Aug 18, 2007 23:29
Day 2 of Year 2 in Ohio's finest Baptist Boot Camp.
Why am I here?
No, really. Why am I here? I'm not a Baptist. I'm not much of anything. I believe in God and I'm not sure about the rest, so what does that make me? A heathen, or just human? Things were much less complicated when I was a kid. The idea of questioning God's existence just didn't enter into my brain. I was more worried about Darth Vader hiding in my bedroom than I was about eternal life. In fact, Darth Vader is why I got saved. I seriously thought that he lurked in the shadowy corners of my room, and it scared the crap out of me. What if he kills me? I asked myself. I could practically see the flames of Hell rising up from my bedroom floor. So, I did what any sensible 5 year old would do. I got down on my knees and begged Jesus to save me from my sin so that Darth Vader wouldn't make me go to hell. Flash forward fourteen years, and the only thing I'm sure about is that I had more to fear from my own father than I did from Darth Vader. Jesus didn't save me from my dad. He didn't save my mom or my brother either. He didn't even fix my brain for me.

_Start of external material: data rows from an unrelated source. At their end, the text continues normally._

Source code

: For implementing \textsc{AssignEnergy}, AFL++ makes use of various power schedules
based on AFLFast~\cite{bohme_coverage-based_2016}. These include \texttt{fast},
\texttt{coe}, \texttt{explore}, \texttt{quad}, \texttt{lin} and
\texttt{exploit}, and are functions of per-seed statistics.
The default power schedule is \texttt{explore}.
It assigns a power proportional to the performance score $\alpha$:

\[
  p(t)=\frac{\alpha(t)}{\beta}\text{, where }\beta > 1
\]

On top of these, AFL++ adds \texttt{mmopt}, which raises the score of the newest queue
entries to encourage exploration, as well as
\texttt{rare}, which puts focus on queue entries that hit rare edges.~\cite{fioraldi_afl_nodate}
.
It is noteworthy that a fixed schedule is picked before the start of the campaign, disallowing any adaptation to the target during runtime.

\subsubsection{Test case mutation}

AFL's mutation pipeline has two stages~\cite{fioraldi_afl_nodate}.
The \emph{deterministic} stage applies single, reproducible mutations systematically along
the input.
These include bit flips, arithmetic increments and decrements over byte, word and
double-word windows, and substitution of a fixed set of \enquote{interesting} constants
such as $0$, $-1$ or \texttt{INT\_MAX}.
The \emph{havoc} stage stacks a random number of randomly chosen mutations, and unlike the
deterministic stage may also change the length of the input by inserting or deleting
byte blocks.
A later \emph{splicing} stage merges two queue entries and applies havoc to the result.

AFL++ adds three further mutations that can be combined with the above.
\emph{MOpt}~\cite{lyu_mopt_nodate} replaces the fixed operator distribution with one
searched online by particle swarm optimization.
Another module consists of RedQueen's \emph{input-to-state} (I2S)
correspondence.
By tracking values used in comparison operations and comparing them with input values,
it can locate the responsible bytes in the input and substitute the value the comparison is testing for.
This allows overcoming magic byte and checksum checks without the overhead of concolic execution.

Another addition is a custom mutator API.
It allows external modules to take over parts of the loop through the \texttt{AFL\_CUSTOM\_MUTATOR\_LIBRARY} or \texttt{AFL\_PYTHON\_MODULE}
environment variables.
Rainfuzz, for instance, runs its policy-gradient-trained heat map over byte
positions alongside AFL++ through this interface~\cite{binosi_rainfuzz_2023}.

Yeah, yeah. I know. God is not a cosmic Santa Claus. But damnit, some help would be useful. Not just help for me, either. There's a genocide in Darfur, a homicidal maniac controlling North Korea and a man-ape hybrid sitting in the Oval Office. And, of course, there's cures for cancer, AIDS and Alzheimer's to think of.
However, I'm being told that it's God's will for me to be at Cedarville. WHY??? I like my friends here. I love my church here. I HATE the collective student body and their stupid, meaningless arguments about the finer points of Christian theology. If Christians are supposed to be a family, then I hope that God is a damned good family therapist. I'm so sick of all the labels that get tossed around, and even sicker of the ones that so often get applied to me and my friends.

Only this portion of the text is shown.